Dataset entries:
※
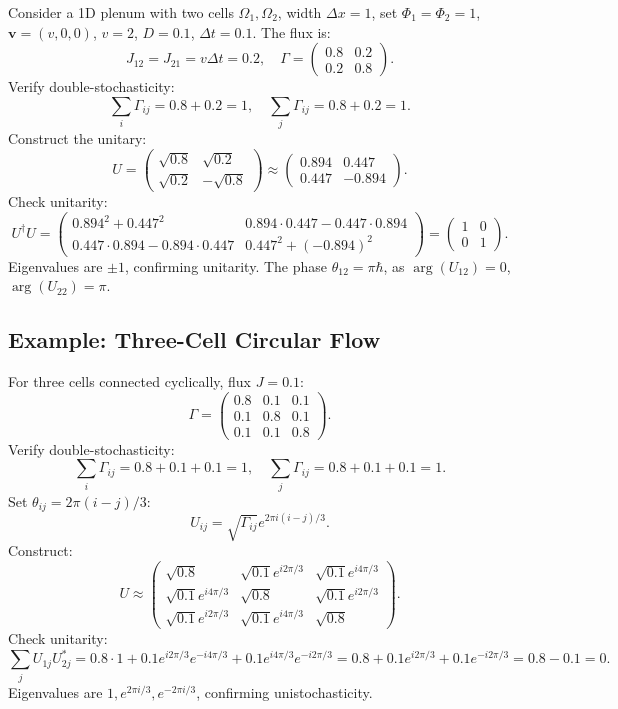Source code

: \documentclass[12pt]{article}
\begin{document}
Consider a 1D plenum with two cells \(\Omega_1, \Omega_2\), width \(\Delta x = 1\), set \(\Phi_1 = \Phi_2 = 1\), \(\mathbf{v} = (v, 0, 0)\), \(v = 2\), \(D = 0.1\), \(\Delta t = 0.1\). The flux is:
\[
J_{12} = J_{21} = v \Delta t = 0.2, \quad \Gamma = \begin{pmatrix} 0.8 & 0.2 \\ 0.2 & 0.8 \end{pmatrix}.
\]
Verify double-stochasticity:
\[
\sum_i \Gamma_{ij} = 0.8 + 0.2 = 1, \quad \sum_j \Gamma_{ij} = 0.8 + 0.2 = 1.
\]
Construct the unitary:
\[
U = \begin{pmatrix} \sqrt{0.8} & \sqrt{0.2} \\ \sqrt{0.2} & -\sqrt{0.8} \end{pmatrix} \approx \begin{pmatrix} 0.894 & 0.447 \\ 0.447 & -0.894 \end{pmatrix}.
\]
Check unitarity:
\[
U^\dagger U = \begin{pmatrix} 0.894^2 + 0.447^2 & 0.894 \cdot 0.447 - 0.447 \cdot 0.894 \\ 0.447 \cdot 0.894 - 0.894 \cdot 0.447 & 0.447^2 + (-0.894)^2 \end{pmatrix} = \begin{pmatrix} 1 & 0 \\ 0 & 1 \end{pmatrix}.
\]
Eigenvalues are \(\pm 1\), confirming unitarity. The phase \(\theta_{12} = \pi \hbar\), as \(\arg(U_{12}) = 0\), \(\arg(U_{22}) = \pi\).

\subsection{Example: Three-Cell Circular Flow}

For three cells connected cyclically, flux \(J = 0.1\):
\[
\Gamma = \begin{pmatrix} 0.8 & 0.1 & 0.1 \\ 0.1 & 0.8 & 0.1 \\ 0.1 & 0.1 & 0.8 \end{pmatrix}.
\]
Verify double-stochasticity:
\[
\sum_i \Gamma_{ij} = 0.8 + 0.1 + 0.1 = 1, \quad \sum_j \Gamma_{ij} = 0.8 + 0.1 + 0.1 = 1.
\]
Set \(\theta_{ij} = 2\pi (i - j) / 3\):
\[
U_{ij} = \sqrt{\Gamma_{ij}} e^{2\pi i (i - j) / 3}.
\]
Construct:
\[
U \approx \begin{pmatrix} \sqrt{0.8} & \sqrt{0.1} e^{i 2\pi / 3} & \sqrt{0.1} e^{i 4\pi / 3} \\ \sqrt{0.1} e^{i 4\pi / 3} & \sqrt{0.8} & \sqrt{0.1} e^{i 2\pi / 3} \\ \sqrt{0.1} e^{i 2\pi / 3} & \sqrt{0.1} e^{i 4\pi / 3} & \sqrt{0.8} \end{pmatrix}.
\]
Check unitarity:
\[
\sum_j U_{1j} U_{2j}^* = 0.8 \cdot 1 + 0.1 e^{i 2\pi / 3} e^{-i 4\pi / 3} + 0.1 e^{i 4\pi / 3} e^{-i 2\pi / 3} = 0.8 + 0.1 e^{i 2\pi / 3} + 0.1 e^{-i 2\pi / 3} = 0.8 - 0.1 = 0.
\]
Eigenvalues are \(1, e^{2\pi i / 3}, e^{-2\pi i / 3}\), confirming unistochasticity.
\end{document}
※
Instructions to follow:
Copy out all the data exactly; skip the pictures.

Result for this exercise:
Source code

: \documentclass[12pt]{article}
\begin{document}
Consider a 1D plenum with two cells \(\Omega_1, \Omega_2\), width \(\Delta x = 1\), set \(\Phi_1 = \Phi_2 = 1\), \(\mathbf{v} = (v, 0, 0)\), \(v = 2\), \(D = 0.1\), \(\Delta t = 0.1\). The flux is:
\[
J_{12} = J_{21} = v \Delta t = 0.2, \quad \Gamma = \begin{pmatrix} 0.8 & 0.2 \\ 0.2 & 0.8 \end{pmatrix}.
\]
Verify double-stochasticity:
\[
\sum_i \Gamma_{ij} = 0.8 + 0.2 = 1, \quad \sum_j \Gamma_{ij} = 0.8 + 0.2 = 1.
\]
Construct the unitary:
\[
U = \begin{pmatrix} \sqrt{0.8} & \sqrt{0.2} \\ \sqrt{0.2} & -\sqrt{0.8} \end{pmatrix} \approx \begin{pmatrix} 0.894 & 0.447 \\ 0.447 & -0.894 \end{pmatrix}.
\]
Check unitarity:
\[
U^\dagger U = \begin{pmatrix} 0.894^2 + 0.447^2 & 0.894 \cdot 0.447 - 0.447 \cdot 0.894 \\ 0.447 \cdot 0.894 - 0.894 \cdot 0.447 & 0.447^2 + (-0.894)^2 \end{pmatrix} = \begin{pmatrix} 1 & 0 \\ 0 & 1 \end{pmatrix}.
\]
Eigenvalues are \(\pm 1\), confirming unitarity. The phase \(\theta_{12} = \pi \hbar\), as \(\arg(U_{12}) = 0\), \(\arg(U_{22}) = \pi\).

\subsection{Example: Three-Cell Circular Flow}

For three cells connected cyclically, flux \(J = 0.1\):
\[
\Gamma = \begin{pmatrix} 0.8 & 0.1 & 0.1 \\ 0.1 & 0.8 & 0.1 \\ 0.1 & 0.1 & 0.8 \end{pmatrix}.
\]
Verify double-stochasticity:
\[
\sum_i \Gamma_{ij} = 0.8 + 0.1 + 0.1 = 1, \quad \sum_j \Gamma_{ij} = 0.8 + 0.1 + 0.1 = 1.
\]
Set \(\theta_{ij} = 2\pi (i - j) / 3\):
\[
U_{ij} = \sqrt{\Gamma_{ij}} e^{2\pi i (i - j) / 3}.
\]
Construct:
\[
U \approx \begin{pmatrix} \sqrt{0.8} & \sqrt{0.1} e^{i 2\pi / 3} & \sqrt{0.1} e^{i 4\pi / 3} \\ \sqrt{0.1} e^{i 4\pi / 3} & \sqrt{0.8} & \sqrt{0.1} e^{i 2\pi / 3} \\ \sqrt{0.1} e^{i 2\pi / 3} & \sqrt{0.1} e^{i 4\pi / 3} & \sqrt{0.8} \end{pmatrix}.
\]
Check unitarity:
\[
\sum_j U_{1j} U_{2j}^* = 0.8 \cdot 1 + 0.1 e^{i 2\pi / 3} e^{-i 4\pi / 3} + 0.1 e^{i 4\pi / 3} e^{-i 2\pi / 3} = 0.8 + 0.1 e^{i 2\pi / 3} + 0.1 e^{-i 2\pi / 3} = 0.8 - 0.1 = 0.
\]
Eigenvalues are \(1, e^{2\pi i / 3}, e^{-2\pi i / 3}\), confirming unistochasticity.
\end{document}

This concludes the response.